Open access a success: More than 50% of the articles published in 2011 are available free of charge.

In August 2013 the European Commission informed about a study it funded on the availability of open access publications.

The global shift towards making research findings available free of charge for readers—so-called 'open access'—was confirmed in this study. The study suggests that open access is reaching the tipping point, with around 50% of scientific papers published in 2011 now available for free. This is about twice the level estimated in previous studies, explained by a refined methodology and a wider definition of open access. The study also estimates that more than 40% of scientific peer reviewed articles published worldwide between 2004 and 2011 are now available online in open access form. 

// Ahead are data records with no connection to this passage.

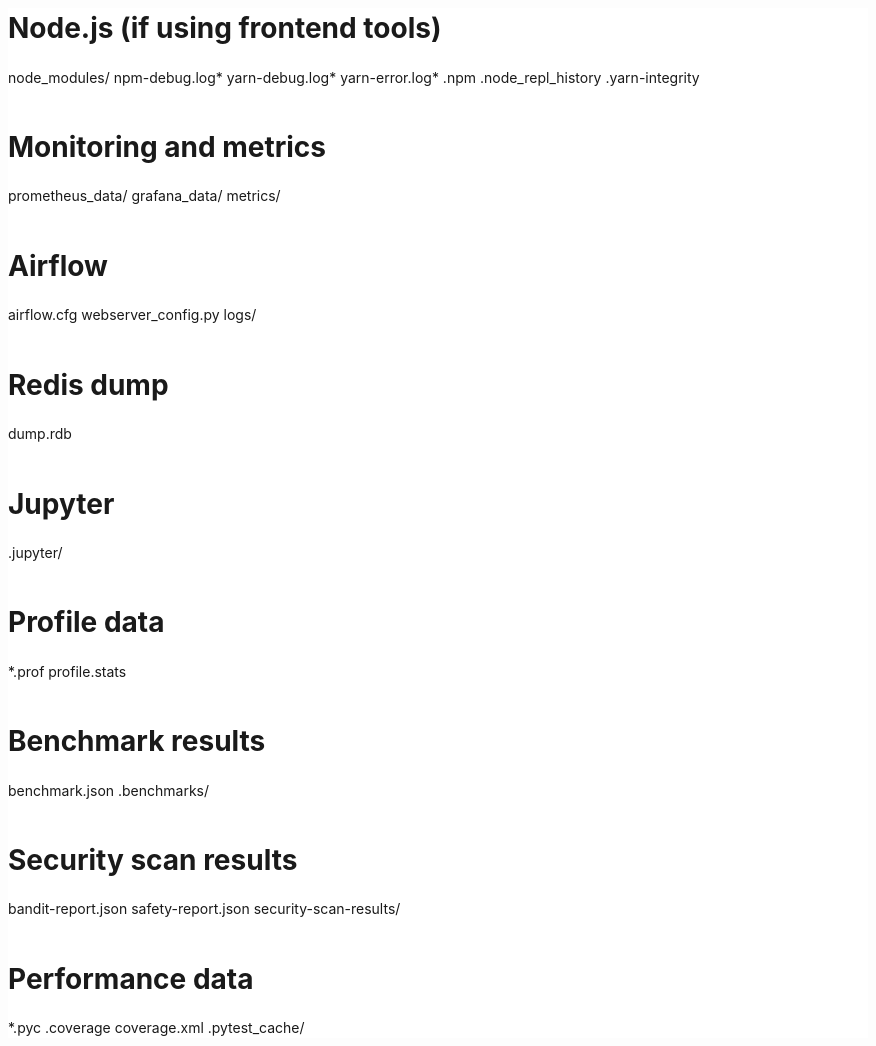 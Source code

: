 # Node.js (if using frontend tools)
node_modules/
npm-debug.log*
yarn-debug.log*
yarn-error.log*
.npm
.node_repl_history
.yarn-integrity

# Monitoring and metrics
prometheus_data/
grafana_data/
metrics/

# Airflow
airflow.cfg
webserver_config.py
logs/

# Redis dump
dump.rdb

# Jupyter
.jupyter/

# Profile data
*.prof
profile.stats

# Benchmark results
benchmark.json
.benchmarks/

# Security scan results
bandit-report.json
safety-report.json
security-scan-results/

# Performance data
*.pyc
.coverage
coverage.xml
.pytest_cache/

The study looked at the availability of scholarly publications in 22 fields of knowledge in the European Research Area, Brazil, Canada, Japan, and the United States. In several countries and disciplines more than 50% of papers are now available for free. Free availability of the majority of articles has been reached in the fields of general science and technology, biomedical research, biology and mathematics and statistics. The fields where open access availability is most limited are the social sciences and humanities and applied sciences, engineering and technology.

A recent European Commission Communication (IP/12/790) identified open access as a core means to improve knowledge circulation and thus innovation in Europe. Therefore, open access will be mandatory for all scientific publications produced with funding from Horizon 2020. The Communication recommended that Member States take a similar approach to the Commission in their domestic programmes.